(Beginning of SUPPLIED RECORDS)
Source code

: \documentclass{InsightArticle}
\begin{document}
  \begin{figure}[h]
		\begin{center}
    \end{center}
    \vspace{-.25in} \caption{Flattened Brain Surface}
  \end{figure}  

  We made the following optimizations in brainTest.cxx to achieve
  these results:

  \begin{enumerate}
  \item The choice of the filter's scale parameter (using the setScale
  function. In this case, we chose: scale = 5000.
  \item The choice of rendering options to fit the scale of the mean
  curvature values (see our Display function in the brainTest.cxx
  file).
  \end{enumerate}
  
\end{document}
(End of SUPPLIED RECORDS)
(Beginning of SUPPLIED RECORDS)
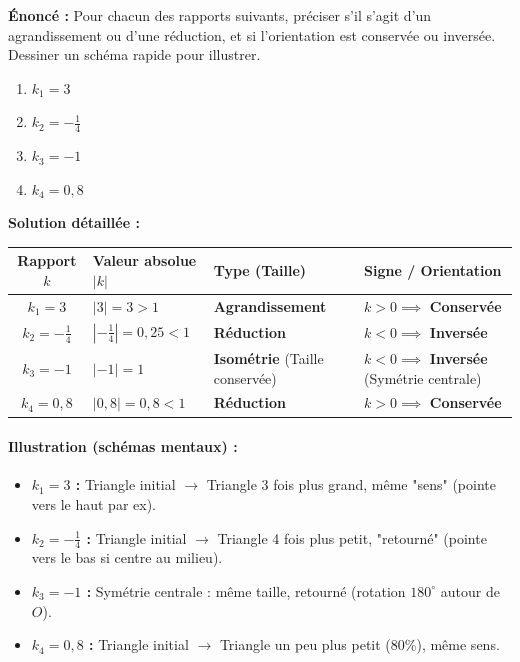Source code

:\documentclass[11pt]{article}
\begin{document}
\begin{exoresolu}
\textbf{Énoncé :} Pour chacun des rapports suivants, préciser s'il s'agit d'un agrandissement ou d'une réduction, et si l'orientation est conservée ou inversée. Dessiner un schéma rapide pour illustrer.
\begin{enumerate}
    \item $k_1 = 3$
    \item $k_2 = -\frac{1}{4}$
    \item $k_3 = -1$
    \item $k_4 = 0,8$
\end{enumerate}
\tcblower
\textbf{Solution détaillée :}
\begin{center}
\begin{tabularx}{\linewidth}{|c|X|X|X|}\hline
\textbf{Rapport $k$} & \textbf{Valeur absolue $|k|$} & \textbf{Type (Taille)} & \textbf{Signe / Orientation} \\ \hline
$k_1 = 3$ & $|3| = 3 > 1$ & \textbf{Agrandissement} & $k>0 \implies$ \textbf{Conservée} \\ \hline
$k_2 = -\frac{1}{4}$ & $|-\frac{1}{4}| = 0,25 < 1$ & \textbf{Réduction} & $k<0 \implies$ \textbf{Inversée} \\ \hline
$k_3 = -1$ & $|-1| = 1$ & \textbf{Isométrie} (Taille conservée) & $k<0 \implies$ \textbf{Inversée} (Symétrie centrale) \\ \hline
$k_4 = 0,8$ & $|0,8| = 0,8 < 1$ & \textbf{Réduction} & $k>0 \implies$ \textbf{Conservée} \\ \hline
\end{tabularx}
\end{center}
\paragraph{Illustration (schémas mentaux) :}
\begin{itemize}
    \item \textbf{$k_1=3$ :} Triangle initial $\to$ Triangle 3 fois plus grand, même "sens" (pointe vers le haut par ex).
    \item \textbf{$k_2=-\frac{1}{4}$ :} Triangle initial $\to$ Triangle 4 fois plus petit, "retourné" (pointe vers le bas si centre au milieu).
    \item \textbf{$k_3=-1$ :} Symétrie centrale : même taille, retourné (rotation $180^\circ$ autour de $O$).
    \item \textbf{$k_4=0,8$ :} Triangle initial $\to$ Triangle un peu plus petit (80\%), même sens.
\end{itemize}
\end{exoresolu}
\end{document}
(End of SUPPLIED RECORDS)
__WHAT NEEDS TO BE DONE__. A single number is required: the count of lines in the data that include the string "brainTest".

__REPLY TO THE TASK__. 2